# What the heck is long rice?



## spryte (Dec 29, 2004)

I'm having a luau and making Chicken Long Rice.  Long rice seems to be described as cellophane noodles, bean threads, or just long rice.  What is it??


----------



## PA Baker (Dec 29, 2004)

There's long grain rice--is that it?  If you post the recipe maybe we can help figure out what it's calling for.


----------



## Michael in FtW (Dec 29, 2004)

I have to agree with PA Baker ... tell us what the recipe says. From your description - it might be an option to use either this or that.

Cellophane noodles (aka bean threads) are made from mung beans.

If the recipe calls for "long rice" - just look for a bag labeled "long grain rice" where you find rice in your grocery store - it's the most common form in America.


----------



## Caine (Dec 29, 2004)

Spryte, I don't know if these are available in the Asian section of supermarkets in Pittsburgh, or if the supermarkets in Pittsburgh even HAVE an Asian section, so you will most likely have to go to an Asian market and ask for bean threads, cellophane noodles, or even rice noodles or rice sticks. These are actually noodles made from mung beans or rice. Cooking directions should be on the package, but I prepare them by placing them in a sieve or collandar inside a bowl, then filling the bowl with boiling water and letting them sit until soft, about 10 or 15 minutes usually.


----------



## PA Baker (Dec 29, 2004)

Spryte, we have these in our healthfood stores in Central PA so I'm sure you can find them out in the 'burgh!


----------



## wasabi (Dec 29, 2004)

*Michael is right. Long rice is cellophane noodles made with mungbean flour.

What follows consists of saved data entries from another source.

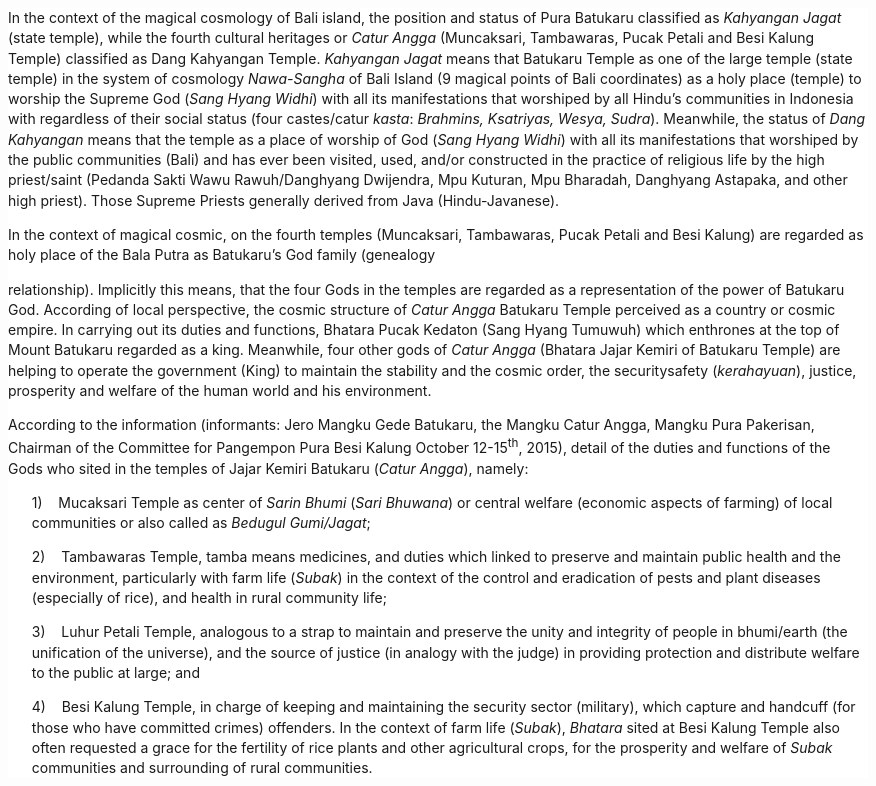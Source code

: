<p><span class="font2">In the context of the magical cosmology of Bali island, the position and status of Pura Batukaru classified as </span><span class="font2" style="font-style:italic;">Kahyangan Jagat</span><span class="font2"> (state temple), while the fourth cultural heritages or </span><span class="font2" style="font-style:italic;">Catur Angga </span><span class="font2">(Muncaksari, Tambawaras, Pucak Petali and Besi Kalung Temple) classified as Dang Kahyangan Temple. </span><span class="font2" style="font-style:italic;">Kahyangan Jagat</span><span class="font2"> means that Batukaru Temple as one of the large temple (state temple) in the system of cosmology </span><span class="font2" style="font-style:italic;">Nawa-Sangha</span><span class="font2"> of Bali Island (9 magical points of Bali coordinates) as a holy place (temple) to worship the Supreme God (</span><span class="font2" style="font-style:italic;">Sang Hyang Widhi</span><span class="font2">) with all its manifestations that worshiped by all Hindu’s communities in Indonesia with regardless of their social status (four castes/catur </span><span class="font2" style="font-style:italic;">kasta</span><span class="font2">: </span><span class="font2" style="font-style:italic;">Brahmins, Ksatriyas, Wesya, Sudra</span><span class="font2">). Meanwhile, the status of </span><span class="font2" style="font-style:italic;">Dang Kahyangan</span><span class="font2"> means that the temple as a place of worship of God (</span><span class="font2" style="font-style:italic;">Sang Hyang Widhi</span><span class="font2">) with all its manifestations that worshiped by the public communities (Bali) and has ever been visited, used, and/or constructed in the practice of religious life by the high priest/saint (Pedanda Sakti Wawu Rawuh/Danghyang Dwijendra, Mpu Kuturan, Mpu Bharadah, Danghyang Astapaka, and other high priest). Those Supreme Priests generally derived from Java (Hindu-Javanese).</span></p>
<p><span class="font2">In the context of magical cosmic, on the fourth temples (Muncaksari, Tambawaras, Pucak Petali and Besi Kalung) are regarded as holy place of the Bala Putra as Batukaru’s God family (genealogy</span></p>
<p><span class="font2">relationship). Implicitly this means, that the four Gods in the temples are regarded as a representation of the power of Batukaru God. According of local perspective, the cosmic structure of </span><span class="font2" style="font-style:italic;">Catur Angga </span><span class="font2">Batukaru Temple perceived as a country or cosmic empire. In carrying out its duties and functions, Bhatara Pucak Kedaton (Sang Hyang Tumuwuh) which enthrones at the top of Mount Batukaru regarded as a king. Meanwhile, four other gods of </span><span class="font2" style="font-style:italic;">Catur Angga</span><span class="font2"> (Bhatara Jajar Kemiri of Batukaru Temple) are helping to operate the government (King) to maintain the stability and the cosmic order, the securitysafety (</span><span class="font2" style="font-style:italic;">kerahayuan</span><span class="font2">), justice, prosperity and welfare of the human world and his environment.</span></p>
<p><span class="font2">According to the information (informants: Jero Mangku Gede Batukaru, the Mangku Catur Angga, Mangku Pura Pakerisan, Chairman of the Committee for Pangempon Pura Besi Kalung October 12-15<sup>th</sup>, 2015), detail of the duties and functions of the Gods who sited in the temples of Jajar Kemiri Batukaru (</span><span class="font2" style="font-style:italic;">Catur Angga</span><span class="font2">), namely:</span></p>
<ul style="list-style:none;"><li>
<p><span class="font2">1) &nbsp;&nbsp;&nbsp;Mucaksari Temple as center of </span><span class="font2" style="font-style:italic;">Sarin Bhumi</span><span class="font2"> (</span><span class="font2" style="font-style:italic;">Sari Bhuwana</span><span class="font2">) or central welfare (economic aspects of farming) of local communities or also called as </span><span class="font2" style="font-style:italic;">Bedugul Gumi/Jagat</span><span class="font2">;</span></p></li>
<li>
<p><span class="font2">2) &nbsp;&nbsp;&nbsp;Tambawaras Temple, tamba means medicines, and duties which linked to preserve and maintain public health and the environment, particularly with farm life (</span><span class="font2" style="font-style:italic;">Subak</span><span class="font2">) in the context of the control and eradication of pests and plant diseases (especially of rice), and health in rural community life;</span></p></li>
<li>
<p><span class="font2">3) &nbsp;&nbsp;&nbsp;Luhur Petali Temple, analogous to a strap to maintain and preserve the unity and integrity of people in bhumi/earth (the unification of the universe), and the source of justice (in analogy with the judge) in providing protection and distribute welfare to the public at large; and</span></p></li>
<li>
<p><span class="font2">4) &nbsp;&nbsp;&nbsp;Besi Kalung Temple, in charge of keeping and maintaining the security sector (military), which capture and handcuff (for those who have committed crimes) offenders. In the context of farm life (</span><span class="font2" style="font-style:italic;">Subak</span><span class="font2">), </span><span class="font2" style="font-style:italic;">Bhatara</span><span class="font2"> sited at Besi Kalung Temple also often requested a grace for the fertility of rice plants and other agricultural crops, for the prosperity and welfare of </span><span class="font2" style="font-style:italic;">Subak</span><span class="font2"> communities and surrounding of rural communities.</span></p></li></ul>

It is sold dried and in a small bundle.

http://www.wchstv.com/gmarecipes/chickenlongrice.shtml*


----------



## Michael in FtW (Dec 29, 2004)

Just did a Google search and found several recipes for "Luau Chicken Long Rice" ... yep - you want "cellophane noodles", "bean threads", or "glass noodles". My grocery store doesn't have the largest Asian ethnic section (mostly Mexican in my neighborhood) ... but they have them.


----------



## spryte (Dec 29, 2004)

I'll head out to the strip district to the Asian market.... thanks everyone!


----------



## marmalady (Dec 29, 2004)

Spryte - don't use rice noodles - different animal entirely, you absolutely want the 'bean thread' noodles for Chicken long rice!


----------



## jennyema (Dec 29, 2004)

Marm is right.  "Long Rice" is bean thread noodles broken before cooking into 2-3 inch piece.  

Any asian market will have them.


----------



## sarah (Dec 30, 2004)

isnt the basmati rice long grain rice? u can find it in indian stores.


----------



## Claire (Dec 30, 2004)

I have a very small midwest grocery store, and even they carry them (although they're cheaper if I go to Dubuque to the Asian market).  The most "American" brand I've found (i.e., one you're likely to find in an Asian dept of your grocery store, and will have instructions in English) is "China Bowl" brand and come in a bright orange wrapper.  They make both bean threads and rice noodles, and I'm not sure which your recipe calls for, but I'd go with the rest and use the mung bean.  In Hawaii this dish is often called "Chicken Long Rice".  Can I come?  Anyway, just follow the package instructions.

Oh, p.s.; be careful.  With both types of noodles, there's a short distance from Great Noodles to mush if you overcook.  In serving, it also helps if after you prepare them, you take a pair of scizzors and cut the drained noodles through many times to shorten them.  Makes them easier to serve with a spoon (otherwise sometimes you wind up picking up half the bowl of noodles every time you try to put it on your plate).


----------